TomB · September 25, 2019, 6:25pm

You can, but it’s tricky as a lot of things are intelligently handling numpy arrays, hence your error. So you can only update in certain ways:

I couldn’t find a way that works without that warning, though it is updating properly in this case.

Though unless you have a pretty small dataset loading all your images into RAM like that is probably not a good idea.

akashgshastri · September 25, 2019, 7:06pm

@tomB

what i’m trying to do is extract pixel arrays from a bunch of dicom files. The folder is extremely big and i’m running into ram issues with other methods too. i thought i’ll save all the np arrays using np.save but again i ran into ram issues. Any way i can extract pixel arrays to be used later? i just need to extract all the pixel arrays from each dicom file

TomB · September 25, 2019, 7:18pm

You can load the DICOMs directly into your dataloader. Might need adapting for your needs (especially div which should be true if the pixel data is integers and false if float, I used the default True but might depend on the dicoms) but I’ve used:

class DicomImageList(ImageList):
    def __init__(self, *args, div:bool=True, **kwargs):
        super().__init__(*args, **kwargs)
        self.div = div
        self.copy_new += ['div']

    def open(self, fn):
        dcm = pydicom.dcmread(fn)
        px = torch.from_numpy(dcm.pixel_array)[None,...]
        if self.div: px = px.float() / 255.
        return Image(px)

You just use it like a normal ImageList, doing DicomImageList.from_folder (/from_df etc).
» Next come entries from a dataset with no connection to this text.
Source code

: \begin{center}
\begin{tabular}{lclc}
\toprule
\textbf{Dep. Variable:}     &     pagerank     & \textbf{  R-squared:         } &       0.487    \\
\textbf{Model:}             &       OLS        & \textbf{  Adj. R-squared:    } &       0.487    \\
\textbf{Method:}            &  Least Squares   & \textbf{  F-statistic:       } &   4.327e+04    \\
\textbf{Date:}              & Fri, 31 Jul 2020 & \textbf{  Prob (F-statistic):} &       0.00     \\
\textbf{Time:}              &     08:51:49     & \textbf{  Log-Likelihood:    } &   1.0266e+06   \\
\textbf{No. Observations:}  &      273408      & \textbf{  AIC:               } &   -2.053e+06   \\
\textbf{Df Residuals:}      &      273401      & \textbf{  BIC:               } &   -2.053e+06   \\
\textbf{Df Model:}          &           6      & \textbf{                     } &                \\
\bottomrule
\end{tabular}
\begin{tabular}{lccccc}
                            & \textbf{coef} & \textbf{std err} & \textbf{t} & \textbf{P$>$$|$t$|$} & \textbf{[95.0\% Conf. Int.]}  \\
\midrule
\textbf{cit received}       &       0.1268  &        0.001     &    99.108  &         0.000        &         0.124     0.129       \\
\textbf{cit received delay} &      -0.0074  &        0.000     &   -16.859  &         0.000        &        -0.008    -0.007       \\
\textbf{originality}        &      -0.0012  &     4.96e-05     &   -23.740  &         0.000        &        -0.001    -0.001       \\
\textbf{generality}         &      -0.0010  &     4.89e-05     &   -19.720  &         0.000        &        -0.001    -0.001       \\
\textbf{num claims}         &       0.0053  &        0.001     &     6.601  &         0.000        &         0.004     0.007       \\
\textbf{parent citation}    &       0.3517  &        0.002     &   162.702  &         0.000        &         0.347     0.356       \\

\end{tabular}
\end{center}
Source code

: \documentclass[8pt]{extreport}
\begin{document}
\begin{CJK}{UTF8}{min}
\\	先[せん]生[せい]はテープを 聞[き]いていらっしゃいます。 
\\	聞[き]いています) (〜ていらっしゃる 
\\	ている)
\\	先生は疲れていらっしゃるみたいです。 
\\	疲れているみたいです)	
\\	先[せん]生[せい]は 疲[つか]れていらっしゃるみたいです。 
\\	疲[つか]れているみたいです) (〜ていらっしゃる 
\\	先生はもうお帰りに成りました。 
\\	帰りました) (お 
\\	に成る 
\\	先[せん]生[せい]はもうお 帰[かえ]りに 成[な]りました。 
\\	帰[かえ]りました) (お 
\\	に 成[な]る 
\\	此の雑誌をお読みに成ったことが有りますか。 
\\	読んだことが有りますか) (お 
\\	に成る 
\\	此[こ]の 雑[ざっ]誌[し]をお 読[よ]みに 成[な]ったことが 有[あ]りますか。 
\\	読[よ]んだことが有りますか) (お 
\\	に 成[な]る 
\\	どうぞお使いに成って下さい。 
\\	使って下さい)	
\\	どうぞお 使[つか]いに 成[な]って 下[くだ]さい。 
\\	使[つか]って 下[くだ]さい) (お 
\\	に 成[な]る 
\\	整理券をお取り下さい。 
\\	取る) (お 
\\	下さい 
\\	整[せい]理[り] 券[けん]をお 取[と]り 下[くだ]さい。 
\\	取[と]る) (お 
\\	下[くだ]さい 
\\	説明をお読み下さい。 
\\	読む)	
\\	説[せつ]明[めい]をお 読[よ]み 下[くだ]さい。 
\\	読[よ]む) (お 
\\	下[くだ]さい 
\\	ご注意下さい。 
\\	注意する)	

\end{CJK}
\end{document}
If pre-processing you need to save the arrays one image at a time (you might also be better to convert to Tensors and save in pytorch format as it might be a bit faster to load, though likely not much). You also need to be careful not to leave any variables pointing to images after you process and save them. You can so del some_var to explicitly delete a variable .

akashgshastri · September 26, 2019, 4:47pm

hey this is really useful thanks.
I was wondering if using the numpy arrays directly in my conv net by converting to torch tensors was better than converting to images (which i assume are byte arrays that get converted to tensors). Do u have any idea about this?

TomB · September 26, 2019, 5:05pm

How do you mean, converting to images? Do you mean writing them out as JPEG say? Or converting to a fastai Image as above. The fastai Image is just a wrapper around a tensor with various operations so very fast.
In terms of writing to images, generally storing the tensors should be faster (or numpy arrays, torch.from_numpy() shares the memory with the numpy array so is very fast,other funnctions ot convert numpy copy the data). That avoids the work needed to decode the image files. Though with uncompressed formats this won’t be much work, the saved tensors will be optimised for loading. But then you can’t use standard tools on them so it’s a tradeoff.
I’m not sure how fast the above is. The pydicom library could be slow so it might be better to extract them from the dicoms as images first. I didn’t test that. Though that will all happen in worker processes anyway, so unless it’s really slow shouldn’t affect training speed too much.